[Stored data]
◆ ◆ ◆

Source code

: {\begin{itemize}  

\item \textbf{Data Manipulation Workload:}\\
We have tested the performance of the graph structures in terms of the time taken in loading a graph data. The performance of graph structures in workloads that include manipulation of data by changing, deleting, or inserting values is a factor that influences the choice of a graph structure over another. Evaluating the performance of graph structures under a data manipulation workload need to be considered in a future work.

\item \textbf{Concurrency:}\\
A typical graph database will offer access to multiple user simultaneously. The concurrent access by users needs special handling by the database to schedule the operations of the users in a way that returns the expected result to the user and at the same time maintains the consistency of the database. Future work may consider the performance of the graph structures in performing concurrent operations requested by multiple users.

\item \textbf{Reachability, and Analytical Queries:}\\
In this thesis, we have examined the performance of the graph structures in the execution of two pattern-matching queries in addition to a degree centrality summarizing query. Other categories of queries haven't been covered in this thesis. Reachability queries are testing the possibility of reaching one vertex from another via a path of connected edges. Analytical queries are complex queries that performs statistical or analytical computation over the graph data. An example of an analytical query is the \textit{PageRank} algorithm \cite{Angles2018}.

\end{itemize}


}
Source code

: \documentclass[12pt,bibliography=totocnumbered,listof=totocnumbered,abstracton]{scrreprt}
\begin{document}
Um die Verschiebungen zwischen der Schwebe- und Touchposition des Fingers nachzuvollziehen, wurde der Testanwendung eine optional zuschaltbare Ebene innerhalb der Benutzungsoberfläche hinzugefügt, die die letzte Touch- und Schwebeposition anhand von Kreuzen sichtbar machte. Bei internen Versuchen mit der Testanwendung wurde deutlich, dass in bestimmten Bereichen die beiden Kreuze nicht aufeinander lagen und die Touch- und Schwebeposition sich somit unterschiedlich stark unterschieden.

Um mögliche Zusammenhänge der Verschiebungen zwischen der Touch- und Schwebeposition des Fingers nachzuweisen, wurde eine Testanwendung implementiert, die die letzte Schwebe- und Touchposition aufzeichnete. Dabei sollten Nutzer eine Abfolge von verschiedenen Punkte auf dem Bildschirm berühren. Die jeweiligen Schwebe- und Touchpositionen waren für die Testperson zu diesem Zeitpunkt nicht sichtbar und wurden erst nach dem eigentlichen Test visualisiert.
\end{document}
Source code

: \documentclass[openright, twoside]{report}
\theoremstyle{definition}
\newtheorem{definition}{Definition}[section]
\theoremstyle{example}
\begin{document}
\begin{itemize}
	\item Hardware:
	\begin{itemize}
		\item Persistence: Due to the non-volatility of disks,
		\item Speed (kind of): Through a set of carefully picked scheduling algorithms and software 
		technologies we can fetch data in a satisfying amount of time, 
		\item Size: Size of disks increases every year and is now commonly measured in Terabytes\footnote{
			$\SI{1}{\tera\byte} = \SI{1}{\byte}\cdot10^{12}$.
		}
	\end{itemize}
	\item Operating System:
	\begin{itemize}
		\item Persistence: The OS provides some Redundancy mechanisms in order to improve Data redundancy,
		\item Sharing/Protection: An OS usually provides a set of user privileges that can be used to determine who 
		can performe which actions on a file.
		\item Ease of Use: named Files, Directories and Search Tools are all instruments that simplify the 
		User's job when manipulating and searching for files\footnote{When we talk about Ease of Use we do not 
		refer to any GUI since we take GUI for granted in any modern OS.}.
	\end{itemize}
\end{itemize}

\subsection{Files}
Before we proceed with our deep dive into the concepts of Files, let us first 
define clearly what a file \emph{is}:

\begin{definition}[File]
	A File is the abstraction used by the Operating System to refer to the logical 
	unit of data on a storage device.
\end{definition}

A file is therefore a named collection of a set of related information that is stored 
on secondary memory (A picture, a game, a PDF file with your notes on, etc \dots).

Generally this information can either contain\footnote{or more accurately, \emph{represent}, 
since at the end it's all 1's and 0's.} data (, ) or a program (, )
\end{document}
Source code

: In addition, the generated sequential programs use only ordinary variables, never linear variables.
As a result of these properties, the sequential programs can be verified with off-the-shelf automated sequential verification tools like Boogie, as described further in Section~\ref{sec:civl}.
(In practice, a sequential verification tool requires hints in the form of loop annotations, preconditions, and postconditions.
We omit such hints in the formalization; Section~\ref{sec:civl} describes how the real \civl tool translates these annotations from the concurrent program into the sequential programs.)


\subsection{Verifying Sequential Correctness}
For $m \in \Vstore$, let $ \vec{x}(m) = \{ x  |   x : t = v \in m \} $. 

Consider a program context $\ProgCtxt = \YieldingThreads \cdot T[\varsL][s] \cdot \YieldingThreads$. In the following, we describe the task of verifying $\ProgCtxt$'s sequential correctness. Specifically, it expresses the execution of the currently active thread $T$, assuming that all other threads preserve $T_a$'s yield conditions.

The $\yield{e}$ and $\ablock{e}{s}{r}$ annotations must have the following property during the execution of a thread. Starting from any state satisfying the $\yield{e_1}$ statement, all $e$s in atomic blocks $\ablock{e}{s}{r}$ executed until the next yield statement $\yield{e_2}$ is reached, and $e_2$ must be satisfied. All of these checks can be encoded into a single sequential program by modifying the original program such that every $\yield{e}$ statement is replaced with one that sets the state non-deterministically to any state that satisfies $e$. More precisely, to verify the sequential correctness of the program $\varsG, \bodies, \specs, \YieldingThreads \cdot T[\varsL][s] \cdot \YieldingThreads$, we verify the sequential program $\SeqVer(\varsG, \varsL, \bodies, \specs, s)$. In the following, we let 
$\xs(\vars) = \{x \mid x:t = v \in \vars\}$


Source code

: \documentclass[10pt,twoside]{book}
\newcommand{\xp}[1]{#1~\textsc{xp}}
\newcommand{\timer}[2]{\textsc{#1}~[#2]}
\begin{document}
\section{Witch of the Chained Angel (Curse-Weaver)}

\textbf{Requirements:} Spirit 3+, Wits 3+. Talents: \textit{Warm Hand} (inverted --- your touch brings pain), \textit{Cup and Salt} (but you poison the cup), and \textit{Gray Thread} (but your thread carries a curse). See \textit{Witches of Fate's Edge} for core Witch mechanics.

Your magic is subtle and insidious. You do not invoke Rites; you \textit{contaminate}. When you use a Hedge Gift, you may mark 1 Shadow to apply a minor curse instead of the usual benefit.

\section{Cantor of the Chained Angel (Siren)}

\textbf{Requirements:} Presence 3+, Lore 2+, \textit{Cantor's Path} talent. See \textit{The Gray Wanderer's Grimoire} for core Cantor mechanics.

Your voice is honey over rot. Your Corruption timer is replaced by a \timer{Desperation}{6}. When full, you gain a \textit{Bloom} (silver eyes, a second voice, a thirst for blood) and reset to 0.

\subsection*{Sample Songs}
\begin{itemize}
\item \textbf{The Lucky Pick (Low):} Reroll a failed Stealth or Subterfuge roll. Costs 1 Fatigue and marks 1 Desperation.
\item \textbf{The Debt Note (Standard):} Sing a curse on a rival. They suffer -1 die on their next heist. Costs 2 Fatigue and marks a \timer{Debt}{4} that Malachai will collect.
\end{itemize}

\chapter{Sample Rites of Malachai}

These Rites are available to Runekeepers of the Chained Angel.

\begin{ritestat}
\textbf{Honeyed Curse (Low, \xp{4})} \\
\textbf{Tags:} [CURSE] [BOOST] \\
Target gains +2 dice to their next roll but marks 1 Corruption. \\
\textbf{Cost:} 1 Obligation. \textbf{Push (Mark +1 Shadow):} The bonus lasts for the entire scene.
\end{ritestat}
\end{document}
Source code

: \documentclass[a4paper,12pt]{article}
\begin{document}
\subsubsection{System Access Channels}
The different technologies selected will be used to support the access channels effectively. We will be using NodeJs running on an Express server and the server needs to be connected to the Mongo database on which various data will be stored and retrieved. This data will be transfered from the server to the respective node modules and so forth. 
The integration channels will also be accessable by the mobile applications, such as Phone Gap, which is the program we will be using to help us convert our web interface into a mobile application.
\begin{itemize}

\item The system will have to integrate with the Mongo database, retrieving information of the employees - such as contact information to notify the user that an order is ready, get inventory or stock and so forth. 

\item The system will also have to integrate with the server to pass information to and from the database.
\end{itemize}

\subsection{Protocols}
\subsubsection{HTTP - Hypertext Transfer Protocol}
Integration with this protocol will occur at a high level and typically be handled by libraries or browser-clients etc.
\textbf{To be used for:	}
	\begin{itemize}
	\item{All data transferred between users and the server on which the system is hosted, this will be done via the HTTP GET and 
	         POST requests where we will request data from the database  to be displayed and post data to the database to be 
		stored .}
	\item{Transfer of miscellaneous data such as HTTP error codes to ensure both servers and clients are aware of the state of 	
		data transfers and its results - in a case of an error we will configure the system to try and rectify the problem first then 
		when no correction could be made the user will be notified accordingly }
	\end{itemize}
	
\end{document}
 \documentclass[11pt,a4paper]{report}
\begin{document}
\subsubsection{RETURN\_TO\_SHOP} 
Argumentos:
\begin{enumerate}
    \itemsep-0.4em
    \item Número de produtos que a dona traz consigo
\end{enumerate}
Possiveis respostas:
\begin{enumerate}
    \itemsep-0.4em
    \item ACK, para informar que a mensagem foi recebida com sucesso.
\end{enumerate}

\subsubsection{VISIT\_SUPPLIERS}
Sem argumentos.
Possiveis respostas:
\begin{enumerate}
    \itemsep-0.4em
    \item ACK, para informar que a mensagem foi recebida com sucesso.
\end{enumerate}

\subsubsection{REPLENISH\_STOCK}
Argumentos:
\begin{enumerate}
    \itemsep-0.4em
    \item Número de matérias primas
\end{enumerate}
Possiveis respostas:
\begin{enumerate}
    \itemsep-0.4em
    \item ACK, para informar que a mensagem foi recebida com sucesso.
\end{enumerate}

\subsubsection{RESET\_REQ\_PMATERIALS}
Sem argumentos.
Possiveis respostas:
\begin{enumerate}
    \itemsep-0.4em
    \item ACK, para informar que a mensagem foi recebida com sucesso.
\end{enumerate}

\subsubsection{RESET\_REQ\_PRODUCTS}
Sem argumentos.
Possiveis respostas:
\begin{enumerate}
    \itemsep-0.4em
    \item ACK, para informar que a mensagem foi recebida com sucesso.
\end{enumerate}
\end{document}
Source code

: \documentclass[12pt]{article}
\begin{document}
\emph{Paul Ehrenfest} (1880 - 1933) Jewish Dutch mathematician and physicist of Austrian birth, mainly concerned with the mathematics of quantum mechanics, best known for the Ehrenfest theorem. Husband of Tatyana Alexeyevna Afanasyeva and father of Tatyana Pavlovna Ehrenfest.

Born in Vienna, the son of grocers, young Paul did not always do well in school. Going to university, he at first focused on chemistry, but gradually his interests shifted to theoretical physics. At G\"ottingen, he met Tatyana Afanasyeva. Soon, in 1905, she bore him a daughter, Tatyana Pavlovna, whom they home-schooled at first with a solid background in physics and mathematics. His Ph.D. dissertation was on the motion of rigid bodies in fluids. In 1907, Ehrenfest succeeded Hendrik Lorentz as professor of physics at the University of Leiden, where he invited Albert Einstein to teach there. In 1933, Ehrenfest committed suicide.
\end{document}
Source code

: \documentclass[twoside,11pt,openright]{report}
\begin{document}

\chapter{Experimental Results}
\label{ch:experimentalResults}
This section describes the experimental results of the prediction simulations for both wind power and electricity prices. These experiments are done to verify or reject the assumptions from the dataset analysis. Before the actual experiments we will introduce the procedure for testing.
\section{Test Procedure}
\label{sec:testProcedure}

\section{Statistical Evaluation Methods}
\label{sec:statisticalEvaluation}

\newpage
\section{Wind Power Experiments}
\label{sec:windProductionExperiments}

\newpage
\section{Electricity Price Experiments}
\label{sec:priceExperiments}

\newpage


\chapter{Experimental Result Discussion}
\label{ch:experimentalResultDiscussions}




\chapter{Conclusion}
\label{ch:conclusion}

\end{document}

◆ ◆ ◆

• _Goal of the exercise_: Go through the entries and copy every line that has "Persistence".

• _Finished task_:
		\item Persistence: Due to the non-volatility of disks,
		\item Persistence: The OS provides some Redundancy mechanisms in order to improve Data redundancy,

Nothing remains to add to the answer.